> _ACTION ITEM_
The complete data, repeated exactly, should form your response.

> _Saved entries_
┄┄┄┄┄┄┄┄┄┄┄┄┄┄┄┄┄┄┄┄

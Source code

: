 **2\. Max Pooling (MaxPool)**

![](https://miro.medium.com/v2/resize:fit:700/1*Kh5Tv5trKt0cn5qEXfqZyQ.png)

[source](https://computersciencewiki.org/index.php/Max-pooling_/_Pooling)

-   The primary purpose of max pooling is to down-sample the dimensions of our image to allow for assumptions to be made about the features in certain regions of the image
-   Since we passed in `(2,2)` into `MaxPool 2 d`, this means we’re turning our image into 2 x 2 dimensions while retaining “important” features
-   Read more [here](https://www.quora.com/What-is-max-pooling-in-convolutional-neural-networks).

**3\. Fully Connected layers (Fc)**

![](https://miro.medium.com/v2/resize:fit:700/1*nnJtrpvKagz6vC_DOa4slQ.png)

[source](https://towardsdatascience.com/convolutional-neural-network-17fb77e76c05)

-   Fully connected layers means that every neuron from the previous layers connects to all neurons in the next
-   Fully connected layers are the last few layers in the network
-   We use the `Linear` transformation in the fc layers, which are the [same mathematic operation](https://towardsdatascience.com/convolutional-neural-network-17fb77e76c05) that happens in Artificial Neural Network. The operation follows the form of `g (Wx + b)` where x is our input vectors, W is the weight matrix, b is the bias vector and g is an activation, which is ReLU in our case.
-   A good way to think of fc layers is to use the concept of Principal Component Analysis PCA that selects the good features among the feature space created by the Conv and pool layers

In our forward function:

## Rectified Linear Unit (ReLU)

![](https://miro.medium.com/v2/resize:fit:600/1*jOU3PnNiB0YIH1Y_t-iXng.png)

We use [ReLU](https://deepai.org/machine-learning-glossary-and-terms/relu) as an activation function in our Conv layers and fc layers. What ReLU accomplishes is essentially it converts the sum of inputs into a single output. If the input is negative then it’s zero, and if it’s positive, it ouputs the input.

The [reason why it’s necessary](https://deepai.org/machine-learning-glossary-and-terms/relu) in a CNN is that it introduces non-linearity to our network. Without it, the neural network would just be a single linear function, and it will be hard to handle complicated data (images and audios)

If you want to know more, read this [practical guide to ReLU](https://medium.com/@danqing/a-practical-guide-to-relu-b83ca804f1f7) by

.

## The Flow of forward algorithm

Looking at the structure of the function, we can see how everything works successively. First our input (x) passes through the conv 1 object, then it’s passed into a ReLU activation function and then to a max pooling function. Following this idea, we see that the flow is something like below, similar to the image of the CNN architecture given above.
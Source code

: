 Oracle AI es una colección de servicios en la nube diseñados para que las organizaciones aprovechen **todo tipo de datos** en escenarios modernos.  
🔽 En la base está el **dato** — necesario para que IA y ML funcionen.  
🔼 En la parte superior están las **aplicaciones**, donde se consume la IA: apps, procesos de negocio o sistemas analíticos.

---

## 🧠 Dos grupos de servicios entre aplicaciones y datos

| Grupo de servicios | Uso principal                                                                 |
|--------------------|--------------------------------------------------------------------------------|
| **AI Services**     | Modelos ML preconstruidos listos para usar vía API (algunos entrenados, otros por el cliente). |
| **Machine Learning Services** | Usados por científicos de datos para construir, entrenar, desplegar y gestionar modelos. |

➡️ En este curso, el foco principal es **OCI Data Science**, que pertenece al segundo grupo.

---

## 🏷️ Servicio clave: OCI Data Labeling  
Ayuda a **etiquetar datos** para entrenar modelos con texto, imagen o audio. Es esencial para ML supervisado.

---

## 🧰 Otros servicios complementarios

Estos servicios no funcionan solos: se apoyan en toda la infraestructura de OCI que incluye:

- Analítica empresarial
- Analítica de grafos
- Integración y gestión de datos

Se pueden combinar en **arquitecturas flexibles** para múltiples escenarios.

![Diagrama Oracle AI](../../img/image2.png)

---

┄┄┄┄┄┄┄┄┄┄┄┄┄┄┄┄┄┄┄┄

> _RESULT FOR THIS EXERCISE_
Source code

: **2\. Max Pooling (MaxPool)**

![](https://miro.medium.com/v2/resize:fit:700/1*Kh5Tv5trKt0cn5qEXfqZyQ.png)

[source](https://computersciencewiki.org/index.php/Max-pooling_/_Pooling)

-   The primary purpose of max pooling is to down-sample the dimensions of our image to allow for assumptions to be made about the features in certain regions of the image
-   Since we passed in `(2,2)` into `MaxPool 2 d`, this means we’re turning our image into 2 x 2 dimensions while retaining “important” features
-   Read more [here](https://www.quora.com/What-is-max-pooling-in-convolutional-neural-networks).

**3\. Fully Connected layers (Fc)**

![](https://miro.medium.com/v2/resize:fit:700/1*nnJtrpvKagz6vC_DOa4slQ.png)

[source](https://towardsdatascience.com/convolutional-neural-network-17fb77e76c05)

-   Fully connected layers means that every neuron from the previous layers connects to all neurons in the next
-   Fully connected layers are the last few layers in the network
-   We use the `Linear` transformation in the fc layers, which are the [same mathematic operation](https://towardsdatascience.com/convolutional-neural-network-17fb77e76c05) that happens in Artificial Neural Network. The operation follows the form of `g (Wx + b)` where x is our input vectors, W is the weight matrix, b is the bias vector and g is an activation, which is ReLU in our case.
-   A good way to think of fc layers is to use the concept of Principal Component Analysis PCA that selects the good features among the feature space created by the Conv and pool layers

In our forward function:

## Rectified Linear Unit (ReLU)

![](https://miro.medium.com/v2/resize:fit:600/1*jOU3PnNiB0YIH1Y_t-iXng.png)

We use [ReLU](https://deepai.org/machine-learning-glossary-and-terms/relu) as an activation function in our Conv layers and fc layers. What ReLU accomplishes is essentially it converts the sum of inputs into a single output. If the input is negative then it’s zero, and if it’s positive, it ouputs the input.

The [reason why it’s necessary](https://deepai.org/machine-learning-glossary-and-terms/relu) in a CNN is that it introduces non-linearity to our network. Without it, the neural network would just be a single linear function, and it will be hard to handle complicated data (images and audios)

If you want to know more, read this [practical guide to ReLU](https://medium.com/@danqing/a-practical-guide-to-relu-b83ca804f1f7) by

.

## The Flow of forward algorithm

Looking at the structure of the function, we can see how everything works successively. First our input (x) passes through the conv 1 object, then it’s passed into a ReLU activation function and then to a max pooling function. Following this idea, we see that the flow is something like below, similar to the image of the CNN architecture given above.
Source code

: Oracle AI es una colección de servicios en la nube diseñados para que las organizaciones aprovechen **todo tipo de datos** en escenarios modernos.  
🔽 En la base está el **dato** — necesario para que IA y ML funcionen.  
🔼 En la parte superior están las **aplicaciones**, donde se consume la IA: apps, procesos de negocio o sistemas analíticos.

---

## 🧠 Dos grupos de servicios entre aplicaciones y datos

| Grupo de servicios | Uso principal                                                                 |
|--------------------|--------------------------------------------------------------------------------|
| **AI Services**     | Modelos ML preconstruidos listos para usar vía API (algunos entrenados, otros por el cliente). |
| **Machine Learning Services** | Usados por científicos de datos para construir, entrenar, desplegar y gestionar modelos. |

➡️ En este curso, el foco principal es **OCI Data Science**, que pertenece al segundo grupo.

---

## 🏷️ Servicio clave: OCI Data Labeling  
Ayuda a **etiquetar datos** para entrenar modelos con texto, imagen o audio. Es esencial para ML supervisado.

---

## 🧰 Otros servicios complementarios

Estos servicios no funcionan solos: se apoyan en toda la infraestructura de OCI que incluye:

- Analítica empresarial
- Analítica de grafos
- Integración y gestión de datos

Se pueden combinar en **arquitecturas flexibles** para múltiples escenarios.

![Diagrama Oracle AI](../../img/image2.png)

---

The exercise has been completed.